Records for this exercise:
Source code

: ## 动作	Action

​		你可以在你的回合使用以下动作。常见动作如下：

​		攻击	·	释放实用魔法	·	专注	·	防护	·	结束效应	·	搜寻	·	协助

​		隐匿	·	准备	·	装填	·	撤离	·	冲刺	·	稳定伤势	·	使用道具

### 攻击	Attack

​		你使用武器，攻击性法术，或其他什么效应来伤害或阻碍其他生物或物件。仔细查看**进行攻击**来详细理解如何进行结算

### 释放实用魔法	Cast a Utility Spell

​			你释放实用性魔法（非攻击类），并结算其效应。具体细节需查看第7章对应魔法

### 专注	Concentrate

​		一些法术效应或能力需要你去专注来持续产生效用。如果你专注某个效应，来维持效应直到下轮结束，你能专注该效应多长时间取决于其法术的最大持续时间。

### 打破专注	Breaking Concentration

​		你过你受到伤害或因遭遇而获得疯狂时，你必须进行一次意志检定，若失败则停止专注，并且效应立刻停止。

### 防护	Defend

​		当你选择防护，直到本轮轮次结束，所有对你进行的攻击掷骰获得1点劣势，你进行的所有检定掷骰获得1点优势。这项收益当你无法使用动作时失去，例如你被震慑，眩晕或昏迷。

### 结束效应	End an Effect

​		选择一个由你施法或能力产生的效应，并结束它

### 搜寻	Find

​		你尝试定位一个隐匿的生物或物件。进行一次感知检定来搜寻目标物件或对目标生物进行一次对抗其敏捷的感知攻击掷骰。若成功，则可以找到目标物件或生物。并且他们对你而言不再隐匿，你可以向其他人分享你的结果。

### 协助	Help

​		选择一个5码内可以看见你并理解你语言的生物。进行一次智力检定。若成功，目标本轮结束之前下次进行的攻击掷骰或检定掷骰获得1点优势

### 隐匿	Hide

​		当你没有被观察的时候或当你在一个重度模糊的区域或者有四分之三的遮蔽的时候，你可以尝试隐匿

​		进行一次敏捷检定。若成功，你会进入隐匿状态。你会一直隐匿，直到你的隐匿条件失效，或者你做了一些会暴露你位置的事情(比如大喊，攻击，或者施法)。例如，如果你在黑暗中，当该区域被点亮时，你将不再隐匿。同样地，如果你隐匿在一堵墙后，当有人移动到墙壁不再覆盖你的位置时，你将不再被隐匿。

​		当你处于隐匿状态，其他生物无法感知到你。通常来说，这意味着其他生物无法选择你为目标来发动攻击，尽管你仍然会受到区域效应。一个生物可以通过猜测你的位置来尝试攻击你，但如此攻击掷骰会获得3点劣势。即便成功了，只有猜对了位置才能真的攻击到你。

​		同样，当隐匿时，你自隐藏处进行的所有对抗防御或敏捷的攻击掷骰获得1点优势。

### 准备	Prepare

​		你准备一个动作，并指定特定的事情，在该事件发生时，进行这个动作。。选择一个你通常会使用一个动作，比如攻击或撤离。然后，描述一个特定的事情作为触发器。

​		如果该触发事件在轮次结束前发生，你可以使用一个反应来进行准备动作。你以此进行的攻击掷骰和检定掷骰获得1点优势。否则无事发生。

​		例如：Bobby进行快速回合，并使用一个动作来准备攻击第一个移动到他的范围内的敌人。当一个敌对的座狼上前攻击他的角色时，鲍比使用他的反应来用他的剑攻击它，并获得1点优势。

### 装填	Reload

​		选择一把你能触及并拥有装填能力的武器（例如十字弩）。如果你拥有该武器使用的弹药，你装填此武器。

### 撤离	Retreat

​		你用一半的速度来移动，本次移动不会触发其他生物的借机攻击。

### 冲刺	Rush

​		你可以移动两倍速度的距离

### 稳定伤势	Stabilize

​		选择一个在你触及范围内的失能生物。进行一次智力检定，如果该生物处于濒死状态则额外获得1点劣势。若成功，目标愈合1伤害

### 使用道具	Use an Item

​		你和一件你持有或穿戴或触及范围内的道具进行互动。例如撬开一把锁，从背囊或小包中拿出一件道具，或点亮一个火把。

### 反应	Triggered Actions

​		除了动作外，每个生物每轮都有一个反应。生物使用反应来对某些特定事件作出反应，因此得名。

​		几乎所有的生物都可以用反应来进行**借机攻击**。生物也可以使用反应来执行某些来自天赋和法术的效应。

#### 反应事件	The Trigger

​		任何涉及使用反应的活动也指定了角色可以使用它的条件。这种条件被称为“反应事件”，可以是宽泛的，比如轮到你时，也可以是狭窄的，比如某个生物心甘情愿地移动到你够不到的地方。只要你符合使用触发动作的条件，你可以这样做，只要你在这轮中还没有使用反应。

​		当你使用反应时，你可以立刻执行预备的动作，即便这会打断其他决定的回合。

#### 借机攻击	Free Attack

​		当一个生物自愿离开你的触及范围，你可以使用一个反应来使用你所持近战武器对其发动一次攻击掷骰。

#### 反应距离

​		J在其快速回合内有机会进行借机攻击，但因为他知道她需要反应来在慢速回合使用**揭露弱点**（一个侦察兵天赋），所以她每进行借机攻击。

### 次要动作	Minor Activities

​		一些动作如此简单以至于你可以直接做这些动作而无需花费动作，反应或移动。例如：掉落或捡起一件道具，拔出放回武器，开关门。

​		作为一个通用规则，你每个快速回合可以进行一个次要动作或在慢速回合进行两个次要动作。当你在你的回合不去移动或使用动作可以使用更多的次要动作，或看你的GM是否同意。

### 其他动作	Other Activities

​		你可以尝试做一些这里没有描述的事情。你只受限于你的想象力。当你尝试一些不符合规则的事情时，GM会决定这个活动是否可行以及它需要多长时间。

Task to carry out: Set down the records above once more, exactly as given.

Answer to this task:
Source code

: ## 动作	Action

​		你可以在你的回合使用以下动作。常见动作如下：

​		攻击	·	释放实用魔法	·	专注	·	防护	·	结束效应	·	搜寻	·	协助

​		隐匿	·	准备	·	装填	·	撤离	·	冲刺	·	稳定伤势	·	使用道具

### 攻击	Attack

​		你使用武器，攻击性法术，或其他什么效应来伤害或阻碍其他生物或物件。仔细查看**进行攻击**来详细理解如何进行结算

### 释放实用魔法	Cast a Utility Spell

​			你释放实用性魔法（非攻击类），并结算其效应。具体细节需查看第7章对应魔法

### 专注	Concentrate

​		一些法术效应或能力需要你去专注来持续产生效用。如果你专注某个效应，来维持效应直到下轮结束，你能专注该效应多长时间取决于其法术的最大持续时间。

### 打破专注	Breaking Concentration

​		你过你受到伤害或因遭遇而获得疯狂时，你必须进行一次意志检定，若失败则停止专注，并且效应立刻停止。

### 防护	Defend

​		当你选择防护，直到本轮轮次结束，所有对你进行的攻击掷骰获得1点劣势，你进行的所有检定掷骰获得1点优势。这项收益当你无法使用动作时失去，例如你被震慑，眩晕或昏迷。

### 结束效应	End an Effect

​		选择一个由你施法或能力产生的效应，并结束它

### 搜寻	Find

​		你尝试定位一个隐匿的生物或物件。进行一次感知检定来搜寻目标物件或对目标生物进行一次对抗其敏捷的感知攻击掷骰。若成功，则可以找到目标物件或生物。并且他们对你而言不再隐匿，你可以向其他人分享你的结果。

### 协助	Help

​		选择一个5码内可以看见你并理解你语言的生物。进行一次智力检定。若成功，目标本轮结束之前下次进行的攻击掷骰或检定掷骰获得1点优势

### 隐匿	Hide

​		当你没有被观察的时候或当你在一个重度模糊的区域或者有四分之三的遮蔽的时候，你可以尝试隐匿

​		进行一次敏捷检定。若成功，你会进入隐匿状态。你会一直隐匿，直到你的隐匿条件失效，或者你做了一些会暴露你位置的事情(比如大喊，攻击，或者施法)。例如，如果你在黑暗中，当该区域被点亮时，你将不再隐匿。同样地，如果你隐匿在一堵墙后，当有人移动到墙壁不再覆盖你的位置时，你将不再被隐匿。

​		当你处于隐匿状态，其他生物无法感知到你。通常来说，这意味着其他生物无法选择你为目标来发动攻击，尽管你仍然会受到区域效应。一个生物可以通过猜测你的位置来尝试攻击你，但如此攻击掷骰会获得3点劣势。即便成功了，只有猜对了位置才能真的攻击到你。

​		同样，当隐匿时，你自隐藏处进行的所有对抗防御或敏捷的攻击掷骰获得1点优势。

### 准备	Prepare

​		你准备一个动作，并指定特定的事情，在该事件发生时，进行这个动作。。选择一个你通常会使用一个动作，比如攻击或撤离。然后，描述一个特定的事情作为触发器。

​		如果该触发事件在轮次结束前发生，你可以使用一个反应来进行准备动作。你以此进行的攻击掷骰和检定掷骰获得1点优势。否则无事发生。

​		例如：Bobby进行快速回合，并使用一个动作来准备攻击第一个移动到他的范围内的敌人。当一个敌对的座狼上前攻击他的角色时，鲍比使用他的反应来用他的剑攻击它，并获得1点优势。

### 装填	Reload

​		选择一把你能触及并拥有装填能力的武器（例如十字弩）。如果你拥有该武器使用的弹药，你装填此武器。

### 撤离	Retreat

​		你用一半的速度来移动，本次移动不会触发其他生物的借机攻击。

### 冲刺	Rush

​		你可以移动两倍速度的距离

### 稳定伤势	Stabilize

​		选择一个在你触及范围内的失能生物。进行一次智力检定，如果该生物处于濒死状态则额外获得1点劣势。若成功，目标愈合1伤害

### 使用道具	Use an Item

​		你和一件你持有或穿戴或触及范围内的道具进行互动。例如撬开一把锁，从背囊或小包中拿出一件道具，或点亮一个火把。

### 反应	Triggered Actions

​		除了动作外，每个生物每轮都有一个反应。生物使用反应来对某些特定事件作出反应，因此得名。

​		几乎所有的生物都可以用反应来进行**借机攻击**。生物也可以使用反应来执行某些来自天赋和法术的效应。

#### 反应事件	The Trigger

​		任何涉及使用反应的活动也指定了角色可以使用它的条件。这种条件被称为“反应事件”，可以是宽泛的，比如轮到你时，也可以是狭窄的，比如某个生物心甘情愿地移动到你够不到的地方。只要你符合使用触发动作的条件，你可以这样做，只要你在这轮中还没有使用反应。

​		当你使用反应时，你可以立刻执行预备的动作，即便这会打断其他决定的回合。

#### 借机攻击	Free Attack

​		当一个生物自愿离开你的触及范围，你可以使用一个反应来使用你所持近战武器对其发动一次攻击掷骰。

#### 反应距离

​		J在其快速回合内有机会进行借机攻击，但因为他知道她需要反应来在慢速回合使用**揭露弱点**（一个侦察兵天赋），所以她每进行借机攻击。

### 次要动作	Minor Activities

​		一些动作如此简单以至于你可以直接做这些动作而无需花费动作，反应或移动。例如：掉落或捡起一件道具，拔出放回武器，开关门。

​		作为一个通用规则，你每个快速回合可以进行一个次要动作或在慢速回合进行两个次要动作。当你在你的回合不去移动或使用动作可以使用更多的次要动作，或看你的GM是否同意。

### 其他动作	Other Activities

​		你可以尝试做一些这里没有描述的事情。你只受限于你的想象力。当你尝试一些不符合规则的事情时，GM会决定这个活动是否可行以及它需要多长时间。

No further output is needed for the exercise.